Is perception reputation reality?

Among post-modernists, PR people and business academics there have been some decades of reputation debate about whether perception is reality or not.

An amusing example of how it can be, even if only briefly, occurred recently when the Cameron Government put a tax on sugar. UK share market traders immediately pushed the price of Tate and Lyell shares down. Yet Tate and Lyell had sold its sugar business in 2010 and was no longer one of the world’s major sugar operations. Now share market traders are probably not much of an example – we know that irrationality is an important characteristic of many markets – but briefly until a few people realised what was real and what was perceived we did see a clear case of perception (however ignorant) shaping reality.

The blog, with a colleague, also presented a paper at a Reputation Institute conference challenging the validity of reputation index methodologies – including that of one of the key conference organisers. We weren’t invited back. And as the blog has mentioned before it once wrote a tongue in cheek article about PR, post-modernism, Umberto Eco, perception and reality. It was printed in a PR association’s journal and then re-printed elsewhere apparently with the irony being missed by nearly everyone.

As a teenager the blog was also a bit struck by the Bishop Berkeley arguments about everything in the universe being merely ideal. No doubt this was driven by teenage angst augmented by too much sci-fi reading. The Berkeley-induced illusion was dissipated when a friend pointed the blog to the famous passage in Boswell’s Life: “After we came out of the church, we stood talking for some time together of Bishop Berkeley’s ingenious sophistry to prove the nonexistence of matter, and that everything in the universe is merely ideal. I observed, that though we are satisfied his doctrine is not true, it is impossible to refute it. I never shall forget the alacrity with which Johnson answered, striking his foot with mighty force against a large stone, till he rebounded from it – ‘I refute it thus’.”

Now a well-respected PR consultancy, Senate SHJ, has produced a report (one of a series produced since 2006) about Trans-Tasman perspectives on reputation and risk. The sample size may appear to be a bit small – 150 business and public sector leaders – but given that it is a survey of leaders it can be regarded as robust just as Brian Donovan’s ongoing surveys ( http://www.donovanleadership.com/ )of leaders’ perceptions of challenges in IT and technology fields are.

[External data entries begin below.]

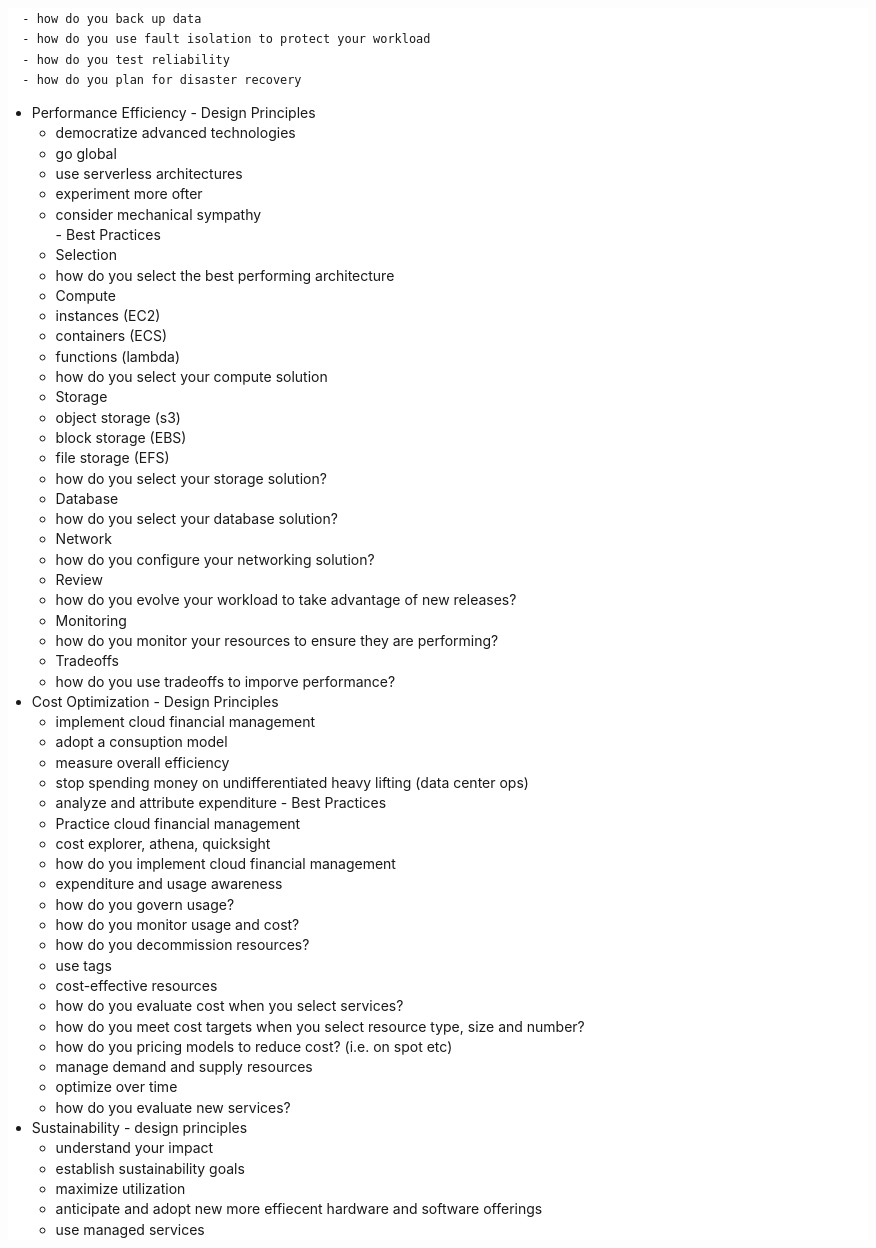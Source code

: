       - how do you back up data
      - how do you use fault isolation to protect your workload
      - how do you test reliability
      - how do you plan for disaster recovery
   - Performance Efficiency
    -  Design Principles
     - democratize advanced technologies
     - go global
     - use serverless architectures
     - experiment more ofter
     - consider mechanical sympathy  
    -  Best Practices
     - Selection
      - how do you select the best performing architecture 
      - Compute
       - instances (EC2)
       - containers (ECS)
       - functions (lambda)
       - how do you select your compute solution
      - Storage
       - object storage (s3)
       - block storage (EBS)
       - file storage (EFS)
       - how do you select your storage solution?
      - Database
       - how do you select your database solution?
      - Network 
       - how do you configure your networking solution?
     - Review 
      - how do you evolve your workload to take advantage of new releases?
     - Monitoring
      - how do you monitor your resources to ensure they are performing? 
     - Tradeoffs  
      - how do you use tradeoffs to imporve performance?
   - Cost Optimization
    - Design Principles
     - implement cloud financial management
     - adopt a consuption model
     - measure overall efficiency
     - stop spending money on undifferentiated heavy lifting (data center ops)
     - analyze and attribute expenditure
    - Best Practices
     - Practice cloud financial management
      - cost explorer, athena, quicksight
      - how do you implement cloud financial management 
     - expenditure and usage awareness
      - how do you govern usage?
      - how do you monitor usage and cost?
      - how do you decommission resources?
      - use tags
     - cost-effective resources
      - how do you evaluate cost when you select services?
      - how do you meet cost targets when you select resource type, size and number?
      - how do you pricing models to reduce cost? (i.e. on spot etc)
     - manage demand and supply resources
     - optimize over time
      - how do you evaluate new services?
   - Sustainability 
    - design principles
     - understand your impact
     - establish sustainability goals
     - maximize utilization
     - anticipate and adopt new more effiecent hardware and software offerings
     - use managed services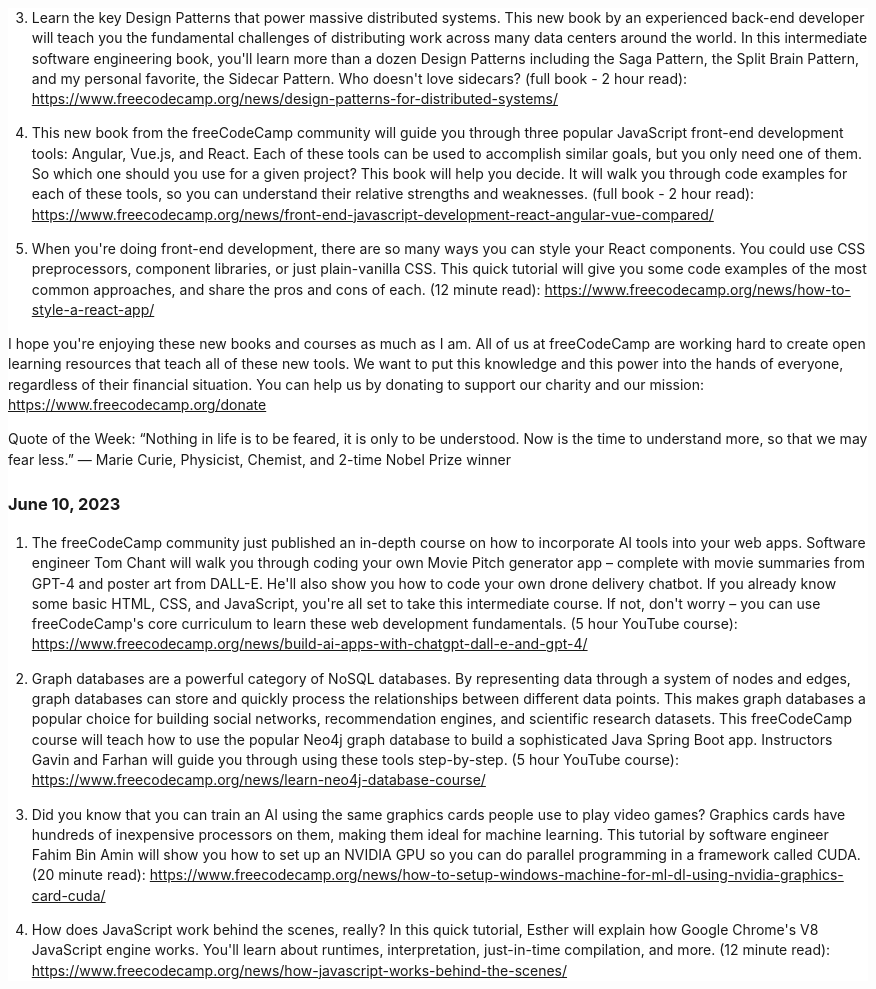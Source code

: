 3. Learn the key Design Patterns that power massive distributed systems. This new book by an experienced back-end developer will teach you the fundamental challenges of distributing work across many data centers around the world. In this intermediate software engineering book, you'll learn more than a dozen Design Patterns including the Saga Pattern, the Split Brain Pattern, and my personal favorite, the Sidecar Pattern. Who doesn't love sidecars? (full book - 2 hour read): https://www.freecodecamp.org/news/design-patterns-for-distributed-systems/

4. This new book from the freeCodeCamp community will guide you through three popular JavaScript front-end development tools: Angular, Vue.js, and React. Each of these tools can be used to accomplish similar goals, but you only need one of them. So which one should you use for a given project? This book will help you decide. It will walk you through code examples for each of these tools, so you can understand their relative strengths and weaknesses. (full book - 2 hour read): https://www.freecodecamp.org/news/front-end-javascript-development-react-angular-vue-compared/

5. When you're doing front-end development, there are so many ways you can style your React components. You could use CSS preprocessors, component libraries, or just plain-vanilla CSS. This quick tutorial will give you some code examples of the most common approaches, and share the pros and cons of each. (12 minute read): https://www.freecodecamp.org/news/how-to-style-a-react-app/

I hope you're enjoying these new books and courses as much as I am. All of us at freeCodeCamp are working hard to create open learning resources that teach all of these new tools. We want to put this knowledge and this power into the hands of everyone, regardless of their financial situation. You can help us by donating to support our charity and our mission: https://www.freecodecamp.org/donate

Quote of the Week: “Nothing in life is to be feared, it is only to be understood. Now is the time to understand more, so that we may fear less.” — Marie Curie, Physicist, Chemist, and 2-time Nobel Prize winner

### June 10, 2023

1. The freeCodeCamp community just published an in-depth course on how to incorporate AI tools into your web apps. Software engineer Tom Chant will walk you through coding your own Movie Pitch generator app – complete with movie summaries from GPT-4 and poster art from DALL-E. He'll also show you how to code your own drone delivery chatbot. If you already know some basic HTML, CSS, and JavaScript, you're all set to take this intermediate course. If not, don't worry – you can use freeCodeCamp's core curriculum to learn these web development fundamentals. (5 hour YouTube course): https://www.freecodecamp.org/news/build-ai-apps-with-chatgpt-dall-e-and-gpt-4/

2. Graph databases are a powerful category of NoSQL databases. By representing data through a system of nodes and edges, graph databases can store and quickly process the relationships between different data points. This makes graph databases a popular choice for building social networks, recommendation engines, and scientific research datasets. This freeCodeCamp course will teach how to use the popular Neo4j graph database to build a sophisticated Java Spring Boot app. Instructors Gavin and Farhan will guide you through using these tools step-by-step. (5 hour YouTube course): https://www.freecodecamp.org/news/learn-neo4j-database-course/

3. Did you know that you can train an AI using the same graphics cards people use to play video games? Graphics cards have hundreds of inexpensive processors on them, making them ideal for machine learning. This tutorial by software engineer Fahim Bin Amin will show you how to set up an NVIDIA GPU so you can do parallel programming in a framework called CUDA. (20 minute read): https://www.freecodecamp.org/news/how-to-setup-windows-machine-for-ml-dl-using-nvidia-graphics-card-cuda/

4. How does JavaScript work behind the scenes, really? In this quick tutorial, Esther will explain how Google Chrome's V8 JavaScript engine works. You'll learn about runtimes, interpretation, just-in-time compilation, and more. (12 minute read): https://www.freecodecamp.org/news/how-javascript-works-behind-the-scenes/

The Senate SHJ survey found that 96% of respondents believed that corporate reputation was one of their organisation’s primary assets compared with only half of the 2006 respondents. 60% said they had seen an increase in risks affecting reputation over the past three years. 90% of respondents said their organisation was proactive in protecting its reputation but, as is often the way with that awful word, the reality was a bit different with little activity in areas such as technology, new processes, governance and crisis simulation. The blog doesn’t know how many Australian banks and their wealth planning and insurance arms were included in the sample, but in their cases proactivity is arguably massive donations to the Liberal Party rather than preventative measures to protect customers from their staff and cultures; or, working out ways to delay reimbursing their victims after their suffering becomes public. Indeed, Senate SHJ’s citing of Commonwealth Bank as a reputation management exemplar is probably the only weak point in the report.

When asked about risks customer satisfaction was a key area but there were a few differences between Australian and New Zealand respondents in risk focus. In Australia 40% said they expected to focus their risk management on regulatory changes in the next two to five years. Only just over a third of the sample nominated ethics, social and governance risks as an area of future risk management – perhaps indicating a degree of complacency or denial consistent with that demonstrated by Commonwealth Bank over recent years. In NZ the emphasis (60%) was on safety with 42% nominating data, privacy and cyber issues as focus areas.

As far as corporate reputation management tools are concerned customer satisfaction surveys are important; the vast majority of respondents had crisis management plans in place but only half undertook crisis simulations; and traditional and social media monitoring was also ranked highly. Of course, part of the art of issues management is to make sure issues don’t get into media – traditional or social – and to recognise that issues often don’t surface in media until they are well-entrenched in the community. But to be fair the implication from the survey seems to be that media monitoring is regarded as a useful form of issues scanning even though other techniques are needed to get around the problem that issues featured in the media are frequently not those which companies should be worried about.

Most significantly about 60% of respondents nominated the CEO as responsible for corporate reputation; more than half the corporate affairs head; and only a quarter said the board had some responsibility. And, you might well say, what do those directors do for their very generous remuneration if they don’t have some responsibility for reputation? However, respondents could pick more than one role in the question about who has reputation responsibility and there was clear belief that it often rests with more than one role in a business.

The report includes some common sense, but often neglected, advice on what reputation management should involve: investing in reputation and robust risk mitigation at times of low threat; establishing senior responsibility for reputation; mapping and listening to stakeholders; and, building relationships before a crisis occurs.

In terms of further information and mapping, it would be interesting to see some tables charting responses to questions (if they are comparable) over the decade the survey has been undertaken. Perhaps we’ll see that in the next report.